Trump diz que EUA vão declarar Estreito de Ormuz como território americano

O presidente dos Estados Unidos, Donald Trump - Official White House Photo by Jo
Donald Trump declarou que os EUA vão assumir o Estreito de Ormuz como território americano, mas especialistas apontam que a situação é um impasse
O presidente dos Estados Unidos, Donald Trump, afirmou nesta sexta-feira (14) que Washington irá declarar o Estreito de Ormuz como território americano.
A declaração foi feita durante um discurso em visita a instalações de forças de segurança no Condado de Nassau, em Nova York, e ocorre em meio à guerra entre EUA e Irã, que tem provocado a redução dos estoques globais de petróleo e a paralisação do tráfego marítimo na estratégica via navegável.
Quase seis meses após o início do conflito, o fluxo de embarcações pelo Estreito de Ormuz permanece praticamente paralisado, enquanto as duas potências disputam o controle da área.
Donald Trump tem insistido repetidamente que o estreito — por onde o petróleo flui de países como a Arábia Saudita e o Iraque para o restante do mundo — está sob controle americano.
"Eles não têm o controle. Nós temos controle total. Nós somos os donos daquilo e, em algum momento, talvez eles façam algo e acabem sendo destruídos", disse Donald Trump a repórteres nesta quarta-feira (12).
"No momento, estamos em uma posição muito boa."
Mais cedo naquele dia, ele afirmou que a Marinha dos EUA havia varrido o estreito em busca de minas.

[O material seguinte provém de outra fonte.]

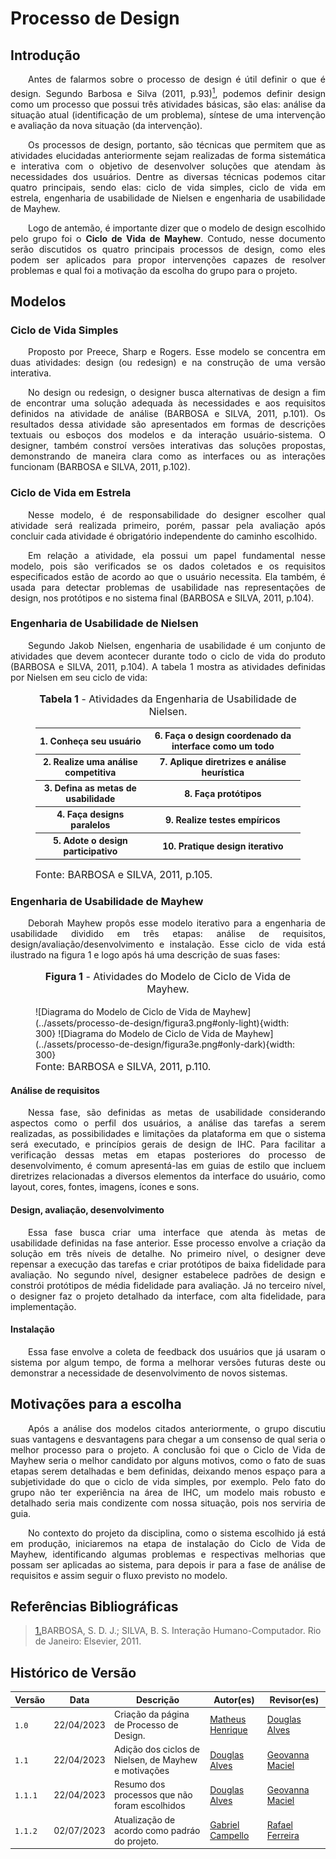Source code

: # Processo de Design

## Introdução

<p style="text-align: justify;">&emsp;&emsp;Antes de falarmos sobre o processo de design é útil definir o que é design. Segundo Barbosa e Silva (2011, p.93)<a id="anchor_1" href="#REF1"><sup>1<sup></a>, podemos definir design como um processo que possui três atividades básicas, são elas: análise da situação atual (identificação de um problema), síntese de uma intervenção e avaliação da nova situação (da intervenção).</p>

<p style="text-align: justify;">&emsp;&emsp;Os processos de design, portanto, são técnicas que permitem que as atividades elucidadas anteriormente sejam realizadas de forma sistemática e interativa com o objetivo de desenvolver soluções que atendam às necessidades dos usuários. Dentre as diversas técnicas podemos citar quatro principais, sendo elas: ciclo de vida simples, ciclo de vida em estrela, engenharia de usabilidade de Nielsen e engenharia de usabilidade de Mayhew.</p>

<p style="text-align: justify;">&emsp;&emsp;Logo de antemão, é importante dizer que o modelo de design escolhido pelo grupo foi o <b>Ciclo de Vida de Mayhew</b>. Contudo, nesse documento serão discutidos os quatro principais processos de design, como eles podem ser aplicados para propor intervenções capazes de resolver problemas e qual foi a motivação da escolha do grupo para o projeto.</p>

## Modelos

### Ciclo de Vida Simples

<p style="text-align: justify;">&emsp;&emsp;Proposto por Preece, Sharp e Rogers. Esse modelo se concentra em duas atividades: design (ou redesign) e na construção de uma versão interativa.</p>

<p style="text-align: justify;">&emsp;&emsp;No design ou redesign, o designer busca alternativas de design a fim de encontrar uma solução adequada às necessidades e aos requisitos definidos na atividade de análise (BARBOSA e SILVA, 2011, p.101). Os resultados dessa atividade são apresentados em formas de descrições textuais ou esboços dos modelos e da interação usuário-sistema. O designer, também constroí versões interativas das soluções propostas, demonstrando de maneira clara como as interfaces ou as interações funcionam (BARBOSA e SILVA, 2011, p.102).</p>

### Ciclo de Vida em Estrela

<p style="text-align: justify;">&emsp;&emsp;Nesse modelo, é de responsabilidade do designer escolher qual atividade será realizada primeiro, porém, passar pela avaliação após concluir cada atividade é obrigatório independente do caminho escolhido.</p>

<p style="text-align: justify;">&emsp;&emsp;Em relação a atividade, ela possui um papel fundamental nesse modelo, pois são verificados se os dados coletados e os requisitos especificados estão de acordo ao que o usuário necessita. Ela também, é usada para detectar problemas de usabilidade nas representações de design, nos protótipos e no sistema final (BARBOSA e SILVA, 2011, p.104).</p>

### Engenharia de Usabilidade de Nielsen
<p style="text-align: justify;">&emsp;&emsp;Segundo Jakob Nielsen, engenharia de usabilidade é um conjunto de atividades que devem acontecer durante todo o ciclo de vida do produto (BARBOSA e SILVA, 2011, p.104). A tabela 1 mostra as atividades definidas por Nielsen em seu ciclo de vida:</p>

<figure markdown>
<font size="3"><p style="text-align: center"><b>Tabela 1</b> - Atividades da Engenharia de Usabilidade de Nielsen.</p></font>
<table>
<tr>
<th>1. Conheça seu usuário</th>
<th>6. Faça o design coordenado da interface como um todo</th>
</tr>
<tr>
<th>2. Realize uma análise competitiva</th>
<th>7. Aplique diretrizes e análise heurística</th>
</tr>
<tr>
<th>3. Defina as metas de usabilidade</th>
<th>8. Faça protótipos</th>
</tr>
<tr>
<th>4. Faça designs paralelos</th>
<th>9. Realize testes empíricos</tr></th>
<tr>
<th>5. Adote o design participativo</th>
<th>10. Pratique design iterativo</th>
</tr>
</table>
<figcaption><font size="3">Fonte: BARBOSA e SILVA, 2011, p.105.</font></figcaption>
</figure>

### Engenharia de Usabilidade de Mayhew
<p style="text-align: justify;">&emsp;&emsp;Deborah Mayhew propôs esse modelo iterativo para a engenharia de usabilidade dividido em três etapas: análise de requisitos, design/avaliação/desenvolvimento e instalação. Esse ciclo de vida está ilustrado na figura 1 e logo após há uma descrição de suas fases:</p>

<figure markdown>
<font size="3"><p style="text-align: center"><b>Figura 1</b> - Atividades do Modelo de Ciclo de Vida de Mayhew.</p></font>
![Diagrama do Modelo de Ciclo de Vida de Mayhew](../assets/processo-de-design/figura3.png#only-light){width: 300}
![Diagrama do Modelo de Ciclo de Vida de Mayhew](../assets/processo-de-design/figura3e.png#only-dark){width: 300}
<figcaption><font size="3">Fonte: BARBOSA e SILVA, 2011, p.110.</font></figcaption>
</figure>

#### Análise de requisitos
<p style="text-align: justify;">&emsp;&emsp;Nessa fase, são definidas as metas de usabilidade considerando aspectos como o perfil dos usuários, a análise das tarefas a serem realizadas, as possibilidades e limitações da plataforma em que o sistema será executado, e princípios gerais de design de IHC. Para facilitar a verificação dessas metas em etapas posteriores do processo de desenvolvimento, é comum apresentá-las em guias de estilo que incluem diretrizes relacionadas a diversos elementos da interface do usuário, como layout, cores, fontes, imagens, ícones e sons.</p>

#### Design, avaliação, desenvolvimento
<p style="text-align: justify;">&emsp;&emsp;Essa fase busca criar uma interface que atenda às metas de usabilidade definidas na fase anterior. Esse processo envolve a criação da solução em três níveis de detalhe. No primeiro nível, o designer deve repensar a execução das tarefas e criar protótipos de baixa fidelidade para avaliação. No segundo nível, designer estabelece padrões de design e constrói protótipos de média fidelidade para avaliação. Já no terceiro nível, o designer faz o projeto detalhado da interface, com alta fidelidade, para implementação.</p>

#### Instalação
<p style="text-align: justify;">&emsp;&emsp;Essa fase envolve a coleta de feedback dos usuários que já usaram o sistema por algum tempo, de forma a melhorar versões futuras deste ou demonstrar a necessidade de desenvolvimento de novos sistemas.</p>

## Motivações para a escolha
<p style="text-align: justify;">&emsp;&emsp;Após a análise dos modelos citados anteriormente, o grupo discutiu suas vantagens e desvantagens para chegar a um consenso de qual seria o melhor processo para o projeto. A conclusão foi que o Ciclo de Vida de Mayhew seria o melhor candidato por alguns motivos, como o fato de suas etapas serem detalhadas e bem definidas, deixando menos espaço para a subjetividade do que o ciclo de vida simples, por exemplo. Pelo fato do grupo não ter experiência na área de IHC, um modelo mais robusto e detalhado seria mais condizente com nossa situação, pois nos serviria de guia.</p>
<p style="text-align: justify;">&emsp;&emsp;No contexto do projeto da disciplina, como o sistema escolhido já está em produção, iniciaremos na etapa de instalação do Ciclo de Vida de Mayhew, identificando algumas problemas e respectivas melhorias que possam ser aplicadas ao sistema, para depois ir para a fase de análise de requisitos e assim seguir o fluxo previsto no modelo.</p>

## Referências Bibliográficas
> <a id="REF1" href="#anchor_1">1.</a>BARBOSA, S. D. J.; SILVA, B. S. Interação Humano-Computador. Rio de Janeiro: Elsevier, 2011.


## Histórico de Versão

| Versão |    Data    |                Descrição                 |                    Autor(es)                     |                 Revisor(es)                  |
| ------ | ---------- | ------------------------------------------- | ------------------------------------------------ | ------------------------------------------- |
| `1.0`  | 22/04/2023 | Criação da página de Processo de Design. | [Matheus Henrique](https://github.com/mathonaut) | [Douglas Alves](https://github.com/dougAlvs) |
| `1.1`  | 22/04/2023 | Adição dos ciclos de Nielsen, de Mayhew e motivações | [Douglas Alves](https://github.com/dougAlvs)| [Geovanna Maciel](https://github.com/manuziny)
| `1.1.1`  | 22/04/2023 | Resumo dos processos que não foram escolhidos | [Douglas Alves](https://github.com/dougAlvs)| [Geovanna Maciel](https://github.com/manuziny)|
| `1.1.2`  | 02/07/2023 | Atualização de acordo como padráo do projeto. | [Gabriel Campello](https://github.com/G16C)| [Rafael Ferreira](https://github.com/RafaelCLG0)|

No entanto, o Irã afirma que não reabrirá totalmente o estreito até que os EUA atendam às suas condições.
Especialistas apontam que a realidade é muito mais complexa do que a declaração de controle feita por Donald Trump: navios temem por sua segurança em meio a ataques no estreito, e há a ameaça constante de retomada de confrontos entre as duas potências.
O bloqueio naval dos EUA ao Irã segue em vigor, impedindo embarcações de ir ou vir de qualquer porto iraniano, seja dentro ou fora do estreito.
A medida sufocou o fluxo de caixa do Irã e fechou o estreito para o comércio marítimo iraniano.
Ainda há algum tráfego passando pelo Golfo Pérsico em direção a destinos não iranianos, mas esse movimento representa apenas uma fração dos níveis anteriores à guerra.
Apenas 14 embarcações cruzaram o estreito na terça-feira (11), em comparação com cerca de 120 navios que o atravessavam diariamente antes do conflito.
Isso ocorre, em grande parte, porque "poucas empresas de transporte marítimo e seus navios confiam que os EUA podem garantir uma passagem segura pelo estreito", afirmou Carl Schuster, ex-diretor do Centro de Inteligência Conjunta do Comando do Pacífico dos EUA.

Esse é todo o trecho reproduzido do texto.